Off the top of my head, I thought of several continuum:
Education, income, cultural values & norms, and family of origin class status
Then I began to wonder how these things should be weighted. Certainly the first three would definitely be impacted by your family of origin's class status. So then should family of origin class status even be included or should it just inform the other three? Should income have equal weight with education and cultural values, or is there another measure by which we can judge economic class status (like spending, for instance, which was written about in a recent New York Times article)? Some have suggested that education shouldn't have as much weight as income because a high income can get you an education but an education doesn't automatically confer high income on a degree recipient. What about cultural values & norms being more highly valued than income because social capital can get you things (like jobs and material items) that money can't?
Part of the problem with using the gender model is that while each of the four continuum inform the others, I don't think that's true for gender to the extent my categories inform each other.

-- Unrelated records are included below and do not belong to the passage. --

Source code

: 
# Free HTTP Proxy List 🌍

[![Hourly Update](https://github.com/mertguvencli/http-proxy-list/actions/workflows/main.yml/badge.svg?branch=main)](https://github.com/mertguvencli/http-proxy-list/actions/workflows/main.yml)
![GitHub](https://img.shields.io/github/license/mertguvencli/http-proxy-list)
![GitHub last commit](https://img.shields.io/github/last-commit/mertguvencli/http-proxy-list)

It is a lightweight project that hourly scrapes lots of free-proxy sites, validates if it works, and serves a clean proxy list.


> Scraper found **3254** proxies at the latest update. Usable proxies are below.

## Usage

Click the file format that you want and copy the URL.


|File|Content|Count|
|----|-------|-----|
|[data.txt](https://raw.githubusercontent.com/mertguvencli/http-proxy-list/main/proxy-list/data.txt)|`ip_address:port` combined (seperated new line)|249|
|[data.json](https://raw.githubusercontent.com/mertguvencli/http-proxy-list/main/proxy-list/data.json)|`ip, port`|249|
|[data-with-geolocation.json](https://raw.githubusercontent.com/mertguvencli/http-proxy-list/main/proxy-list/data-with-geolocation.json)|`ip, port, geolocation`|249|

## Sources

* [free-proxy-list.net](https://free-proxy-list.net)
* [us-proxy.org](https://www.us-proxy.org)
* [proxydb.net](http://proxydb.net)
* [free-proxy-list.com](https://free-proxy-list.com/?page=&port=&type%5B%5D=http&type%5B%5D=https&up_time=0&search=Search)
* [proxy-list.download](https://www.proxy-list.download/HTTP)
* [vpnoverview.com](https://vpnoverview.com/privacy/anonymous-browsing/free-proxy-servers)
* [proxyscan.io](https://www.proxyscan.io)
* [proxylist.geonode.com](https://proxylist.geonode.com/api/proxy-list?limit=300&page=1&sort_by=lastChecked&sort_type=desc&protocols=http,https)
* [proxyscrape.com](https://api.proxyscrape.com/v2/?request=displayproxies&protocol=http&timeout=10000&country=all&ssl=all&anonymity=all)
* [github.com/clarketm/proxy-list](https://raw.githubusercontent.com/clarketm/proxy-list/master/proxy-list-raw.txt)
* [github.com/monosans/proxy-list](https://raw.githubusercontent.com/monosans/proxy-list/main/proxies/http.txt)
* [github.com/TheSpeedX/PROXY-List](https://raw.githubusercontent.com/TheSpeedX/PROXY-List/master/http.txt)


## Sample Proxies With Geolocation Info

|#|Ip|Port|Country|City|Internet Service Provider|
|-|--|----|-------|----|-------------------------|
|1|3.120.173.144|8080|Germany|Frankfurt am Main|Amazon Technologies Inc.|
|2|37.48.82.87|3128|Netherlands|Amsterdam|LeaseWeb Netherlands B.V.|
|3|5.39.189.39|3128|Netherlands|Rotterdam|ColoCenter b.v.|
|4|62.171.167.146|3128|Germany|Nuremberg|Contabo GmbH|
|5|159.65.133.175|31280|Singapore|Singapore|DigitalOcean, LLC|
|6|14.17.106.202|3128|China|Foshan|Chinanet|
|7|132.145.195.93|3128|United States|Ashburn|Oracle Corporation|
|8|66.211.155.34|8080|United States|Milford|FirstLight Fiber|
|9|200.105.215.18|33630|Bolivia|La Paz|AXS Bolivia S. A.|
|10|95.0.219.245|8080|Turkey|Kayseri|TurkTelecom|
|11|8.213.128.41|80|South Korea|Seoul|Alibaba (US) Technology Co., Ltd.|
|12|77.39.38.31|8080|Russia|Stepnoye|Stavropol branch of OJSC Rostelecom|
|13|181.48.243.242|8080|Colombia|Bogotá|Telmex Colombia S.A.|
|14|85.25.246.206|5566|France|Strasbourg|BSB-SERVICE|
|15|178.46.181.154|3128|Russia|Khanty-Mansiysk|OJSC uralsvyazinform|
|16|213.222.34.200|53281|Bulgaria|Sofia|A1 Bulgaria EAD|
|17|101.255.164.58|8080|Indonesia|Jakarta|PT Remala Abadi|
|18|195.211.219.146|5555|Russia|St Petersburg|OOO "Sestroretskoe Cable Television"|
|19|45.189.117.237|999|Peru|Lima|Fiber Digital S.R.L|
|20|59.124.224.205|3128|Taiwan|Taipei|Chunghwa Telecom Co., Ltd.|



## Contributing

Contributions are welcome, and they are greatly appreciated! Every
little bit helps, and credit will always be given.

I think the three axes could be weighted equally. I also like the idea that one axis is based on consumer spending and ownership rather than income. I would add savings, investments and retirement to that value. So, for instance, you might go up a notch if you own your home outright, but down a little if you have less than 50% equity. You would go up a notch for each car you *could* afford to own (here I'm thinking of people like my partner and I who choose to share a car rather than own two). And "could" afford would assume a full-time income at your income-earning potential(because, again, I'm thinking of people who choose to live below the poverty line in order to protest war taxes). We could prioritize spending. For instance, you get more upward movement by spending money on dental care or a computer than say buying a pop-up tent you can hitch to your car.
I also like the spending model because it's what so many people talked about when they took the "What Privilege Do You Have" meme. Some said, Yes, I went to summer camp but it was sponsored by the Y and my parents didn't have to pay anything, or Yes, I went to private school but I went on scholarship because I was raised by my single dad who worked two jobs to keep a roof over our head. It became about how much parents paid for those things, rather than the things themselves and the privilege they conferred.
So what do you think?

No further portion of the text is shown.